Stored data

◇ ◇ ◇ ◇ ◇

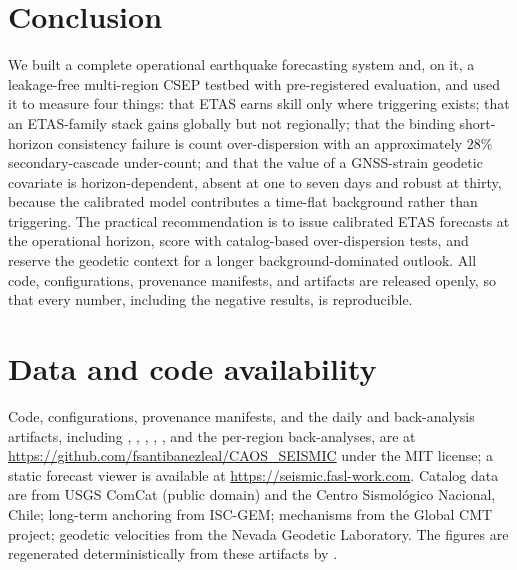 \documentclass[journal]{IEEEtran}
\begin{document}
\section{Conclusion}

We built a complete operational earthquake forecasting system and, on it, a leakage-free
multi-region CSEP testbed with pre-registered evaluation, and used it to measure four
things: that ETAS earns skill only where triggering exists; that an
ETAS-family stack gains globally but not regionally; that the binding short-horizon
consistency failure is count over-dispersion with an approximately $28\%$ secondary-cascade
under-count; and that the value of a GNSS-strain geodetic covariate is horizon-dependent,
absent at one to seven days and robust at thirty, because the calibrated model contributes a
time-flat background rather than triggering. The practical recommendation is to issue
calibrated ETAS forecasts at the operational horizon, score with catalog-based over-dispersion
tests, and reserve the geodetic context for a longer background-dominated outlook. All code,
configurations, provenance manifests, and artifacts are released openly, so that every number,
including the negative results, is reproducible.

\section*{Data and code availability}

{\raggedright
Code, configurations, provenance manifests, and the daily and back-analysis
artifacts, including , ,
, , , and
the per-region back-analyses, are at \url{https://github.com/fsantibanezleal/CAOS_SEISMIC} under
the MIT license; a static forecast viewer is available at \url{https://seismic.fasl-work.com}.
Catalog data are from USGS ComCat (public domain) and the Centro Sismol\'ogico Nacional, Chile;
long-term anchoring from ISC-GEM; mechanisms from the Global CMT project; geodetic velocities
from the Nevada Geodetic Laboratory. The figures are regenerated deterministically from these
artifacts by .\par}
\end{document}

◇ ◇ ◇ ◇ ◇

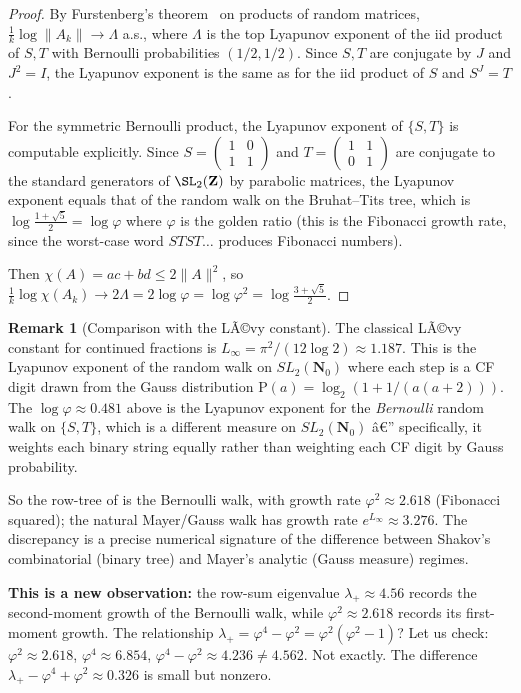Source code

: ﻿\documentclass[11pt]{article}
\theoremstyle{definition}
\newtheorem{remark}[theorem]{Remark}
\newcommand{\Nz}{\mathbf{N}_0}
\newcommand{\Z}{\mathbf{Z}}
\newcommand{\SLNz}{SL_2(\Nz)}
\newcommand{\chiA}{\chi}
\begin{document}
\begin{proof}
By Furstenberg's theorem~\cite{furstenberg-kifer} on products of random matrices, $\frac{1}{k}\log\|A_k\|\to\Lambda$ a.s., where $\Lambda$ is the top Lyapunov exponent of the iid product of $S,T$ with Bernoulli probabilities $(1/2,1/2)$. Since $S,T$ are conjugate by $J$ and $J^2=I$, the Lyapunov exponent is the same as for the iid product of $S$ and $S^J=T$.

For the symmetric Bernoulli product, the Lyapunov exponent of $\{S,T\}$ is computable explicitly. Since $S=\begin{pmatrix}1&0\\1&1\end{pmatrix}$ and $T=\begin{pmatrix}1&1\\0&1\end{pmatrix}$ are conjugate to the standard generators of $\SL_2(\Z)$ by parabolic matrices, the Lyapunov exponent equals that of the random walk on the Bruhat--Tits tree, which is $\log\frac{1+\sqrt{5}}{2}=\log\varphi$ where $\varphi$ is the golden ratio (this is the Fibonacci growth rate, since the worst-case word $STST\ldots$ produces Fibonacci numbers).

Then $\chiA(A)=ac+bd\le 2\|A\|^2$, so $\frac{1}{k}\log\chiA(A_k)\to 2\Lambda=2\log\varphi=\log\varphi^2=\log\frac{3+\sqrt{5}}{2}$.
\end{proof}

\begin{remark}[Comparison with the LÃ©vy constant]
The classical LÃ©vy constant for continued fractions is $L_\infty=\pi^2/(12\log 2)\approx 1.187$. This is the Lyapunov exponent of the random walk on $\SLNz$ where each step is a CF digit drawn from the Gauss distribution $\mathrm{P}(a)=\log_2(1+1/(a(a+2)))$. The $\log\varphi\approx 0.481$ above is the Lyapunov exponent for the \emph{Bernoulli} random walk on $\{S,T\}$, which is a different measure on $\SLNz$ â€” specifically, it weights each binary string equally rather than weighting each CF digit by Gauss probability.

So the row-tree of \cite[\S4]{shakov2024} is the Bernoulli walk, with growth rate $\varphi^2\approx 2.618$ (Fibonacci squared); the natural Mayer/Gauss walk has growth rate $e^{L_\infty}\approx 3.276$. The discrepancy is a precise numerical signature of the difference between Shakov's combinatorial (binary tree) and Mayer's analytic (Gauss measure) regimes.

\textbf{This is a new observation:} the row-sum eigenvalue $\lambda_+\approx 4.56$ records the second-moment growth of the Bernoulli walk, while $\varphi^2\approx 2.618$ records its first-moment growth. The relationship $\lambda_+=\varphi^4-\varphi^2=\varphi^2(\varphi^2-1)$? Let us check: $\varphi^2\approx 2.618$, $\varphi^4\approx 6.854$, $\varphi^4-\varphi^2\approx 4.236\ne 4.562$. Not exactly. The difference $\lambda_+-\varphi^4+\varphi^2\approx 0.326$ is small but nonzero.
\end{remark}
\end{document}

◇ ◇ ◇ ◇ ◇

__Your task__
Wherever the word "count" appears in a line of the data above, copy that line.

__Written response__
consistency failure is count over-dispersion with an approximately $28\%$ secondary-cascade
under-count; and that the value of a GNSS-strain geodetic covariate is horizon-dependent,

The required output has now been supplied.